Die deutsche Wirtschaft ist nur um Haaresbreite an der lange befürchteten Winterrezession vorbeigeschrammt. Das Bruttoinlandsprodukt (BIP) stagnierte von Januar bis März im Vergleich zum Vorquartal, wie das Statistische Bundesamt am Freitag mitteilte. Sinkende Konsumausgaben verhinderten ein besseres Abschneiden, während Exporte und Investitionen jeweils zulegten. Die Flaute kommt überraschend, es war im Vorfeld mehr erwartet worden.

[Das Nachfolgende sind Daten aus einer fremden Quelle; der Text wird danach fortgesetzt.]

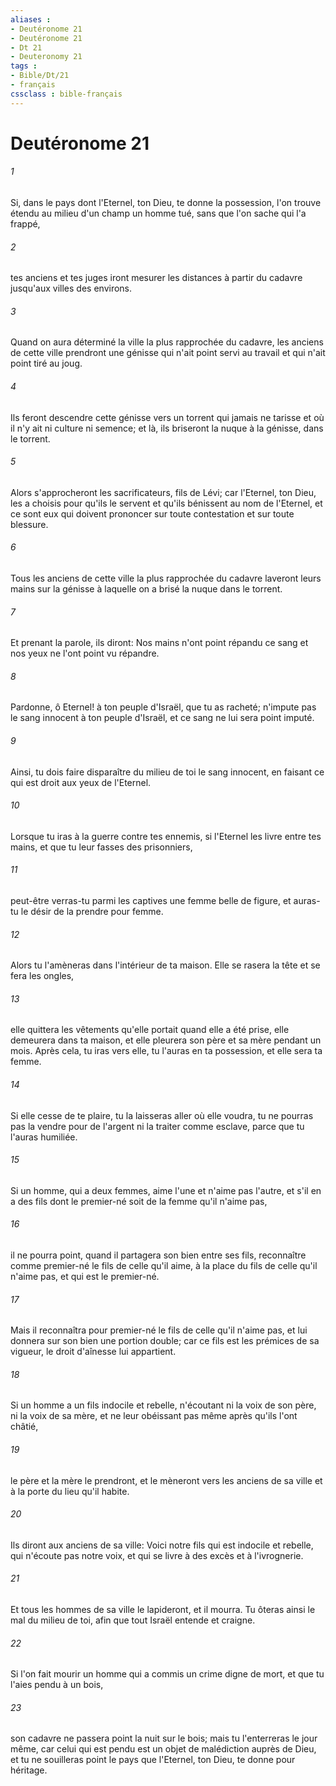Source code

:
 ```yaml
---
aliases : 
- Deutéronome 21
- Deutéronome 21
- Dt 21
- Deuteronomy 21
tags : 
- Bible/Dt/21
- français
cssclass : bible-français
---
```


# Deutéronome 21

###### 1
Si, dans le pays dont l'Eternel, ton Dieu, te donne la possession, l'on trouve étendu au milieu d'un champ un homme tué, sans que l'on sache qui l'a frappé,
###### 2
tes anciens et tes juges iront mesurer les distances à partir du cadavre jusqu'aux villes des environs.
###### 3
Quand on aura déterminé la ville la plus rapprochée du cadavre, les anciens de cette ville prendront une génisse qui n'ait point servi au travail et qui n'ait point tiré au joug.
###### 4
Ils feront descendre cette génisse vers un torrent qui jamais ne tarisse et où il n'y ait ni culture ni semence; et là, ils briseront la nuque à la génisse, dans le torrent.
###### 5
Alors s'approcheront les sacrificateurs, fils de Lévi; car l'Eternel, ton Dieu, les a choisis pour qu'ils le servent et qu'ils bénissent au nom de l'Eternel, et ce sont eux qui doivent prononcer sur toute contestation et sur toute blessure.
###### 6
Tous les anciens de cette ville la plus rapprochée du cadavre laveront leurs mains sur la génisse à laquelle on a brisé la nuque dans le torrent.
###### 7
Et prenant la parole, ils diront: Nos mains n'ont point répandu ce sang et nos yeux ne l'ont point vu répandre.
###### 8
Pardonne, ô Eternel! à ton peuple d'Israël, que tu as racheté; n'impute pas le sang innocent à ton peuple d'Israël, et ce sang ne lui sera point imputé.
###### 9
Ainsi, tu dois faire disparaître du milieu de toi le sang innocent, en faisant ce qui est droit aux yeux de l'Eternel.
###### 10
Lorsque tu iras à la guerre contre tes ennemis, si l'Eternel les livre entre tes mains, et que tu leur fasses des prisonniers,
###### 11
peut-être verras-tu parmi les captives une femme belle de figure, et auras-tu le désir de la prendre pour femme.
###### 12
Alors tu l'amèneras dans l'intérieur de ta maison. Elle se rasera la tête et se fera les ongles,
###### 13
elle quittera les vêtements qu'elle portait quand elle a été prise, elle demeurera dans ta maison, et elle pleurera son père et sa mère pendant un mois. Après cela, tu iras vers elle, tu l'auras en ta possession, et elle sera ta femme.
###### 14
Si elle cesse de te plaire, tu la laisseras aller où elle voudra, tu ne pourras pas la vendre pour de l'argent ni la traiter comme esclave, parce que tu l'auras humiliée.
###### 15
Si un homme, qui a deux femmes, aime l'une et n'aime pas l'autre, et s'il en a des fils dont le premier-né soit de la femme qu'il n'aime pas,
###### 16
il ne pourra point, quand il partagera son bien entre ses fils, reconnaître comme premier-né le fils de celle qu'il aime, à la place du fils de celle qu'il n'aime pas, et qui est le premier-né.
###### 17
Mais il reconnaîtra pour premier-né le fils de celle qu'il n'aime pas, et lui donnera sur son bien une portion double; car ce fils est les prémices de sa vigueur, le droit d'aînesse lui appartient.
###### 18
Si un homme a un fils indocile et rebelle, n'écoutant ni la voix de son père, ni la voix de sa mère, et ne leur obéissant pas même après qu'ils l'ont châtié,
###### 19
le père et la mère le prendront, et le mèneront vers les anciens de sa ville et à la porte du lieu qu'il habite.
###### 20
Ils diront aux anciens de sa ville: Voici notre fils qui est indocile et rebelle, qui n'écoute pas notre voix, et qui se livre à des excès et à l'ivrognerie.
###### 21
Et tous les hommes de sa ville le lapideront, et il mourra. Tu ôteras ainsi le mal du milieu de toi, afin que tout Israël entende et craigne.
###### 22
Si l'on fait mourir un homme qui a commis un crime digne de mort, et que tu l'aies pendu à un bois,
###### 23
son cadavre ne passera point la nuit sur le bois; mais tu l'enterreras le jour même, car celui qui est pendu est un objet de malédiction auprès de Dieu, et tu ne souilleras point le pays que l'Eternel, ton Dieu, te donne pour héritage.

Bei zwei Minus-Quartalen in Folge wird von einer Rezession gesprochen, die nun gerade so vermieden wurde. "Die Wirtschaft ist zum Glück glimpflich aus diesem Winter gekommen", sagte der Hauptgeschäftsführer der Deutschen Industrie- und Handelskammer (DIHK), Martin Wansleben. "Ein breiter Aufschwung, wie er eigentlich nach den Covid-Jahren zu erwarten gewesen wäre, ist aber weiter nicht in Sicht." Auch erlebte Deutschland einen schwächeren Jahresauftakt als andere Euro-Länder. Die Währungsunion insgesamt wuchs im ersten Quartal um 0,1 Prozent. Die nach Deutschland zweitgrößte Volkswirtschaft Frankreich schaffte dabei trotz wochenlanger Streiks und Protestaktionen gegen die Rentenreform ein Plus von 0,2 Prozent. Italien und Spanien wuchsen sogar jeweils um 0,5 Prozent.
Einen besseren Jahresauftakt für die deutsche Wirtschaft verhinderten die sinkenden Konsumausgaben der Verbraucher, die infolge der Kaufkraftverluste durch die hohe Inflation nicht in Einkaufslaune sind. Auch die staatlichen Konsumausgaben nahmen ab. "Positive Impulse kamen dagegen von den Investitionen und den Exporten", erklärten die Statistiker. Details wollen sie im Mai bekanntgeben. "Die deutsche Konjunktur ist zu Jahresbeginn gespalten", sagte der Konjunkturchef des Münchner Ifo-Instituts, Timo Wollmershäuser. "Auf der einen Seite profitiert die Industrie von nachlassenden Lieferengpässen sowie von gesunkenen Energiepreisen und ist auf einen Wachstumskurs eingeschwenkt." Andererseits zehre die hohe Inflation an der Kaufkraft und lasse den Konsum schrumpfen.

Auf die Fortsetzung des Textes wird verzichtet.